Quality alfalfa and grass hay supplies remain tight in northeastern Washington, reports Matt Kummer of Kummer Farms in Elk.
“It was pretty wet early on in the growing season,” says the hay grower, who’s also treasurer of the Northeast Washington Hay Growers Association. “We had a lot of rained-on hay, especially for first cutting. As a result, the hay supply here is on the short side.”
Kummer grows alfalfa and orchardgrass on 300 acres. His first cutting is harvested as silage for a beef cattle herd. Most of his second-crop orchardgrass, from 150 acres, is sold to horse owners in Spokane, but he also has several customers 90 miles away near Moscow, ID. It’s packaged in small square bales each weighing 75-90 lbs. As a niche market, he also sells some second-crop alfalfa to deer hunters who buy 10 bales or so at a time.
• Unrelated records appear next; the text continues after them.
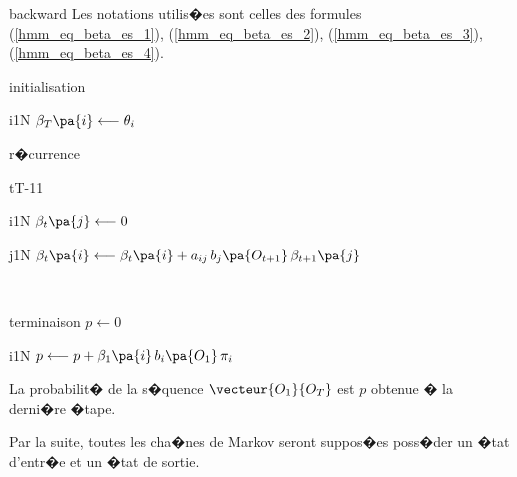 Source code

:         \begin{xalgorithm}{backward} \label{hmm_algo_backward_es}
        Les notations utilis�es sont celles des formules (\ref{hmm_eq_beta_es_1}), (\ref{hmm_eq_beta_es_2}), (\ref{hmm_eq_beta_es_3}),
        (\ref{hmm_eq_beta_es_4}).
        
        \begin{xalgostep}{initialisation}
                \begin{xfor}{i}{1}{N}
                $\beta_T\pa{i} \longleftarrow \theta_i$
                \end{xfor}
        \end{xalgostep}
        
        \begin{xalgostep}{r�currence}
                \begin{xfor}{t}{T-1}{1}
                        \begin{xfor}{i}{1}{N}
                                $\beta_{t}\pa{j} \longleftarrow 0$ \\
                                \begin{xfor}{j}{1}{N}
                                        $\beta_{t}\pa{i} \longleftarrow \beta_{t}\pa{i} + a_{ij} \, b_{j}\pa{O_{t+1}} \, \beta_{t+1} \pa{j}$
                                \end{xfor} \\
                        \end{xfor}
                \end{xfor}
        \end{xalgostep}
        
        \begin{xalgostep}{terminaison}
                $p \longleftarrow 0$ \\
                \begin{xfor}{i}{1}{N}
                        $p \longleftarrow p + \beta_{1}\pa{i} \, b_i\pa{O_1} \, \pi_i $
                \end{xfor}
        \end{xalgostep}
        
        La probabilit� de la s�quence $\vecteur{O_1}{O_T}$ est $p$ obtenue � la derni�re �tape.
        
        \end{xalgorithm}
        

        
Par la suite, toutes les cha�nes de Markov seront suppos�es poss�der un �tat d'entr�e et un �tat de sortie.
Strong local demand and a production shortfall in the mid-Columbia Basin have kept prices high, Kummer notes. “In the basin, they had a wet year, too, and hay acres were down because more growers were planting corn. As a result, we had more exporters coming into our area this year looking for hay than in the past. The beef feedlots in that part of the state were also actively buying here this year.”
Right now, high-quality orchardgrass in the area brings $210-260/ton at the farm. Kummer is already sold out for the season. “We had to buy some hay from neighbors to fill orders from our customers,” he says.